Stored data
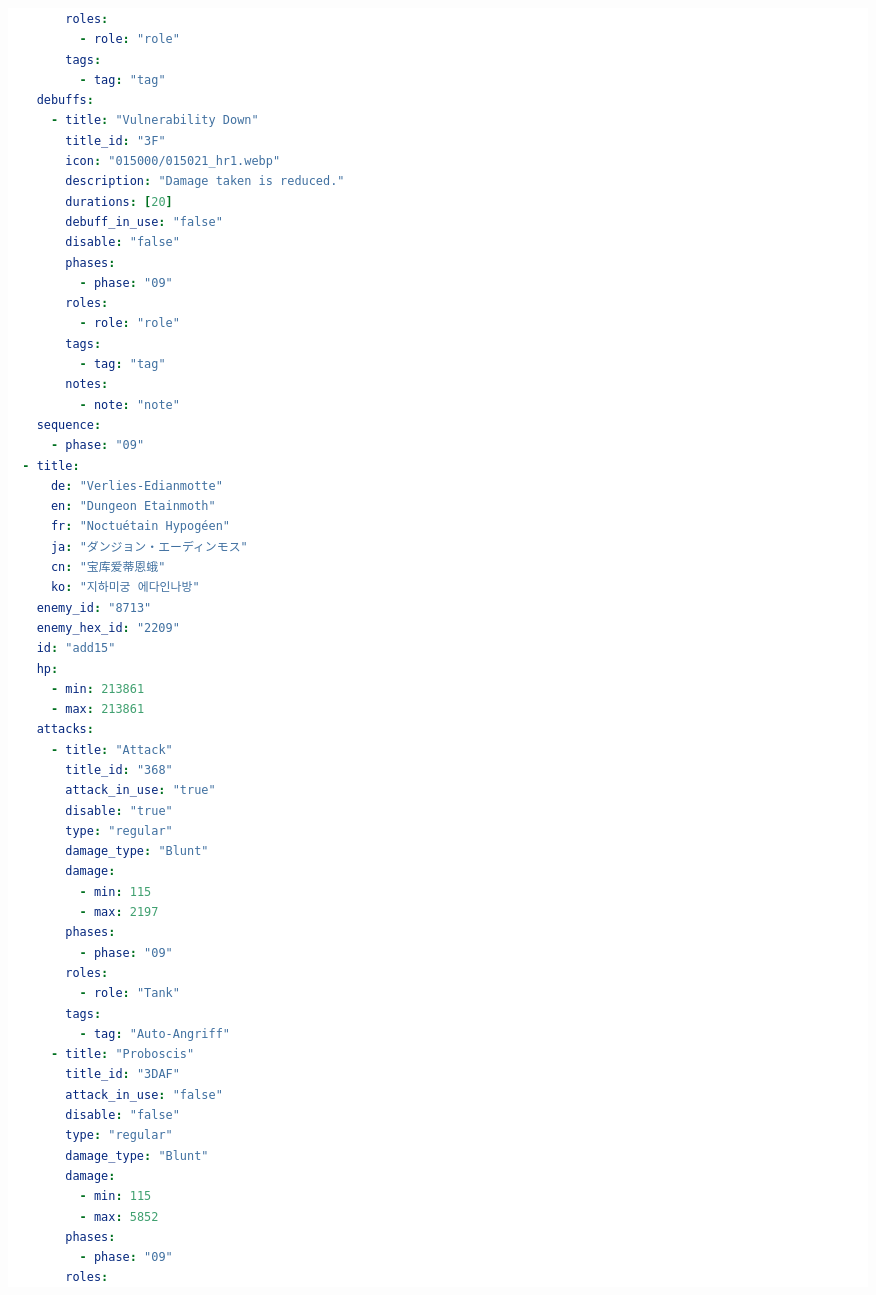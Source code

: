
 ```yaml
        roles:
          - role: "role"
        tags:
          - tag: "tag"
    debuffs:
      - title: "Vulnerability Down"
        title_id: "3F"
        icon: "015000/015021_hr1.webp"
        description: "Damage taken is reduced."
        durations: [20]
        debuff_in_use: "false"
        disable: "false"
        phases:
          - phase: "09"
        roles:
          - role: "role"
        tags:
          - tag: "tag"
        notes:
          - note: "note"
    sequence:
      - phase: "09"
  - title:
      de: "Verlies-Edianmotte"
      en: "Dungeon Etainmoth"
      fr: "Noctuétain Hypogéen"
      ja: "ダンジョン・エーディンモス"
      cn: "宝库爱蒂恩蛾"
      ko: "지하미궁 에다인나방"
    enemy_id: "8713"
    enemy_hex_id: "2209"
    id: "add15"
    hp:
      - min: 213861
      - max: 213861
    attacks:
      - title: "Attack"
        title_id: "368"
        attack_in_use: "true"
        disable: "true"
        type: "regular"
        damage_type: "Blunt"
        damage:
          - min: 115
          - max: 2197
        phases:
          - phase: "09"
        roles:
          - role: "Tank"
        tags:
          - tag: "Auto-Angriff"
      - title: "Proboscis"
        title_id: "3DAF"
        attack_in_use: "false"
        disable: "false"
        type: "regular"
        damage_type: "Blunt"
        damage:
          - min: 115
          - max: 5852
        phases:
          - phase: "09"
        roles:
```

◆ **ACTION ITEM**: Would you reproduce the lines above exactly, without carrying over the pictures?

◆ **ANSWER TO THE EXERCISE**:
Source code

:
 ```yaml
        roles:
          - role: "role"
        tags:
          - tag: "tag"
    debuffs:
      - title: "Vulnerability Down"
        title_id: "3F"
        icon: "015000/015021_hr1.webp"
        description: "Damage taken is reduced."
        durations: [20]
        debuff_in_use: "false"
        disable: "false"
        phases:
          - phase: "09"
        roles:
          - role: "role"
        tags:
          - tag: "tag"
        notes:
          - note: "note"
    sequence:
      - phase: "09"
  - title:
      de: "Verlies-Edianmotte"
      en: "Dungeon Etainmoth"
      fr: "Noctuétain Hypogéen"
      ja: "ダンジョン・エーディンモス"
      cn: "宝库爱蒂恩蛾"
      ko: "지하미궁 에다인나방"
    enemy_id: "8713"
    enemy_hex_id: "2209"
    id: "add15"
    hp:
      - min: 213861
      - max: 213861
    attacks:
      - title: "Attack"
        title_id: "368"
        attack_in_use: "true"
        disable: "true"
        type: "regular"
        damage_type: "Blunt"
        damage:
          - min: 115
          - max: 2197
        phases:
          - phase: "09"
        roles:
          - role: "Tank"
        tags:
          - tag: "Auto-Angriff"
      - title: "Proboscis"
        title_id: "3DAF"
        attack_in_use: "false"
        disable: "false"
        type: "regular"
        damage_type: "Blunt"
        damage:
          - min: 115
          - max: 5852
        phases:
          - phase: "09"
        roles:
```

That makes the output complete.